Records from a data collection
::::::::

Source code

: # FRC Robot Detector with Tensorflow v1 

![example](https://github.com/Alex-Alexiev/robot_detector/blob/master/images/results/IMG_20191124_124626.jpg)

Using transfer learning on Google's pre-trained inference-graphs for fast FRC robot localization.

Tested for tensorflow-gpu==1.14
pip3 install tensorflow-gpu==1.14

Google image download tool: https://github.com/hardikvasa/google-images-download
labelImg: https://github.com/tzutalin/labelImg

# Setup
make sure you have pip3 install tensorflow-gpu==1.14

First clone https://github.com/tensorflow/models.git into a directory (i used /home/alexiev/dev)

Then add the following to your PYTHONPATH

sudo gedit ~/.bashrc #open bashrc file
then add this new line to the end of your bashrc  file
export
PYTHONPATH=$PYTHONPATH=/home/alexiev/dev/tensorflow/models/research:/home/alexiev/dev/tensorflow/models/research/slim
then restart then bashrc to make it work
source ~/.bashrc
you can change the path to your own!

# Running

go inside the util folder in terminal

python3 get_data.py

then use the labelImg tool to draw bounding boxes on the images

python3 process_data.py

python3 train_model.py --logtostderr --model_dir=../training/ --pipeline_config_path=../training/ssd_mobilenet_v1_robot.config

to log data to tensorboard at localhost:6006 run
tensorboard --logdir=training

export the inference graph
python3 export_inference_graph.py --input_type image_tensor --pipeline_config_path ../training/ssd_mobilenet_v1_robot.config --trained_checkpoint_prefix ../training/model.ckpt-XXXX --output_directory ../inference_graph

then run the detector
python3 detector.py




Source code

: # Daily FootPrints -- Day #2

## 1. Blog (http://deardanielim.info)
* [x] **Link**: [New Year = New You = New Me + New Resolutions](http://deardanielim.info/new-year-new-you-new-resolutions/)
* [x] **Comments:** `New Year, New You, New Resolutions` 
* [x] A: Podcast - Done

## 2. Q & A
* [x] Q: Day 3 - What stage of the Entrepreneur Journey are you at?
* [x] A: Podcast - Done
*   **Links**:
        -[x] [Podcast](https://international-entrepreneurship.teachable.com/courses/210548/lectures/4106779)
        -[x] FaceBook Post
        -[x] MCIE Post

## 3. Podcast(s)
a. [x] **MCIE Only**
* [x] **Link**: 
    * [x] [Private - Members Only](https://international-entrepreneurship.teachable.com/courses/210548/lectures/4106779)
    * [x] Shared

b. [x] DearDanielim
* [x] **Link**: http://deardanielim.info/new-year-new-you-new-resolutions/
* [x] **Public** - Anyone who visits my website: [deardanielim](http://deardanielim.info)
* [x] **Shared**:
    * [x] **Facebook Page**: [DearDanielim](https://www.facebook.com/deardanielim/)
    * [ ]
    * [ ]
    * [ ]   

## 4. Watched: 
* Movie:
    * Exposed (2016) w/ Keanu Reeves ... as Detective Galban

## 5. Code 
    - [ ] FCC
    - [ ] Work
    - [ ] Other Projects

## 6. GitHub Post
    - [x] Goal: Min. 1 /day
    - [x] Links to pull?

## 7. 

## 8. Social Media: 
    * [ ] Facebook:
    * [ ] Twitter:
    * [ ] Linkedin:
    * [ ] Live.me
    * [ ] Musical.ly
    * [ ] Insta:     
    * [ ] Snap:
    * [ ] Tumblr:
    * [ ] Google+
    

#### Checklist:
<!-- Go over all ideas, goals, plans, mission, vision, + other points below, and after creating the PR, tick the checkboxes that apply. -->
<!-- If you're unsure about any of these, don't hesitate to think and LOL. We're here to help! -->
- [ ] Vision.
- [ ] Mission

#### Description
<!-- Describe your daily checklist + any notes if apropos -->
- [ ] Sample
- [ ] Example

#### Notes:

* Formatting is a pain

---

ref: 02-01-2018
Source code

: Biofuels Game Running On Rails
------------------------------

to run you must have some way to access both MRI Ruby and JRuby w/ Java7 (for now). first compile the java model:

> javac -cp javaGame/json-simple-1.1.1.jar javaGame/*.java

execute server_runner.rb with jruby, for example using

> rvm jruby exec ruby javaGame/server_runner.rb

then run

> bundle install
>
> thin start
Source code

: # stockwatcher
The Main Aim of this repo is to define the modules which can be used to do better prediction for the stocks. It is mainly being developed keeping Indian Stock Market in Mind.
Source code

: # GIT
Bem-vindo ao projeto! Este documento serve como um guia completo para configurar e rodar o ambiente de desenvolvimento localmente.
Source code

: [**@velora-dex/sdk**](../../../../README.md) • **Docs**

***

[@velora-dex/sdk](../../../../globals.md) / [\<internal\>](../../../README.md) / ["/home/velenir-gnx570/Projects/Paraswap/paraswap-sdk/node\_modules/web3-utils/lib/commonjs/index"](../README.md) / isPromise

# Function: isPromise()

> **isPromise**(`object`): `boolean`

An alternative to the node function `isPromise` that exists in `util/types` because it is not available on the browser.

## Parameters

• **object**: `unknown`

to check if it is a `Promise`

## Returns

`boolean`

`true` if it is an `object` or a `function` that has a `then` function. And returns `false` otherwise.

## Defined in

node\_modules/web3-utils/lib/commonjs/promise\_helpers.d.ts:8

::::::::

### WORK REQUEST:
The expected response reproduces all of the data precisely.

### ANSWER SPACE:
Source code

: # FRC Robot Detector with Tensorflow v1 

![example](https://github.com/Alex-Alexiev/robot_detector/blob/master/images/results/IMG_20191124_124626.jpg)

Using transfer learning on Google's pre-trained inference-graphs for fast FRC robot localization.

Tested for tensorflow-gpu==1.14
pip3 install tensorflow-gpu==1.14

Google image download tool: https://github.com/hardikvasa/google-images-download
labelImg: https://github.com/tzutalin/labelImg

# Setup
make sure you have pip3 install tensorflow-gpu==1.14

First clone https://github.com/tensorflow/models.git into a directory (i used /home/alexiev/dev)

Then add the following to your PYTHONPATH

sudo gedit ~/.bashrc #open bashrc file
then add this new line to the end of your bashrc  file
export
PYTHONPATH=$PYTHONPATH=/home/alexiev/dev/tensorflow/models/research:/home/alexiev/dev/tensorflow/models/research/slim
then restart then bashrc to make it work
source ~/.bashrc
you can change the path to your own!

# Running

go inside the util folder in terminal

python3 get_data.py

then use the labelImg tool to draw bounding boxes on the images

python3 process_data.py

python3 train_model.py --logtostderr --model_dir=../training/ --pipeline_config_path=../training/ssd_mobilenet_v1_robot.config

to log data to tensorboard at localhost:6006 run
tensorboard --logdir=training

export the inference graph
python3 export_inference_graph.py --input_type image_tensor --pipeline_config_path ../training/ssd_mobilenet_v1_robot.config --trained_checkpoint_prefix ../training/model.ckpt-XXXX --output_directory ../inference_graph

then run the detector
python3 detector.py




Source code

: # Daily FootPrints -- Day #2

## 1. Blog (http://deardanielim.info)
* [x] **Link**: [New Year = New You = New Me + New Resolutions](http://deardanielim.info/new-year-new-you-new-resolutions/)
* [x] **Comments:** `New Year, New You, New Resolutions` 
* [x] A: Podcast - Done

## 2. Q & A
* [x] Q: Day 3 - What stage of the Entrepreneur Journey are you at?
* [x] A: Podcast - Done
*   **Links**:
        -[x] [Podcast](https://international-entrepreneurship.teachable.com/courses/210548/lectures/4106779)
        -[x] FaceBook Post
        -[x] MCIE Post

## 3. Podcast(s)
a. [x] **MCIE Only**
* [x] **Link**: 
    * [x] [Private - Members Only](https://international-entrepreneurship.teachable.com/courses/210548/lectures/4106779)
    * [x] Shared

b. [x] DearDanielim
* [x] **Link**: http://deardanielim.info/new-year-new-you-new-resolutions/
* [x] **Public** - Anyone who visits my website: [deardanielim](http://deardanielim.info)
* [x] **Shared**:
    * [x] **Facebook Page**: [DearDanielim](https://www.facebook.com/deardanielim/)
    * [ ]
    * [ ]
    * [ ]   

## 4. Watched: 
* Movie:
    * Exposed (2016) w/ Keanu Reeves ... as Detective Galban

## 5. Code 
    - [ ] FCC
    - [ ] Work
    - [ ] Other Projects

## 6. GitHub Post
    - [x] Goal: Min. 1 /day
    - [x] Links to pull?

## 7. 

## 8. Social Media: 
    * [ ] Facebook:
    * [ ] Twitter:
    * [ ] Linkedin:
    * [ ] Live.me
    * [ ] Musical.ly
    * [ ] Insta:     
    * [ ] Snap:
    * [ ] Tumblr:
    * [ ] Google+
    

#### Checklist:
<!-- Go over all ideas, goals, plans, mission, vision, + other points below, and after creating the PR, tick the checkboxes that apply. -->
<!-- If you're unsure about any of these, don't hesitate to think and LOL. We're here to help! -->
- [ ] Vision.
- [ ] Mission

#### Description
<!-- Describe your daily checklist + any notes if apropos -->
- [ ] Sample
- [ ] Example

#### Notes:

* Formatting is a pain

---

ref: 02-01-2018
Source code

: Biofuels Game Running On Rails
------------------------------

to run you must have some way to access both MRI Ruby and JRuby w/ Java7 (for now). first compile the java model:

> javac -cp javaGame/json-simple-1.1.1.jar javaGame/*.java

execute server_runner.rb with jruby, for example using

> rvm jruby exec ruby javaGame/server_runner.rb

then run

> bundle install
>
> thin start
Source code

: # stockwatcher
The Main Aim of this repo is to define the modules which can be used to do better prediction for the stocks. It is mainly being developed keeping Indian Stock Market in Mind.
Source code

: # GIT
Bem-vindo ao projeto! Este documento serve como um guia completo para configurar e rodar o ambiente de desenvolvimento localmente.
Source code

: [**@velora-dex/sdk**](../../../../README.md) • **Docs**

***

[@velora-dex/sdk](../../../../globals.md) / [\<internal\>](../../../README.md) / ["/home/velenir-gnx570/Projects/Paraswap/paraswap-sdk/node\_modules/web3-utils/lib/commonjs/index"](../README.md) / isPromise

# Function: isPromise()

> **isPromise**(`object`): `boolean`

An alternative to the node function `isPromise` that exists in `util/types` because it is not available on the browser.

## Parameters

• **object**: `unknown`

to check if it is a `Promise`

## Returns

`boolean`

`true` if it is an `object` or a `function` that has a `then` function. And returns `false` otherwise.

## Defined in

node\_modules/web3-utils/lib/commonjs/promise\_helpers.d.ts:8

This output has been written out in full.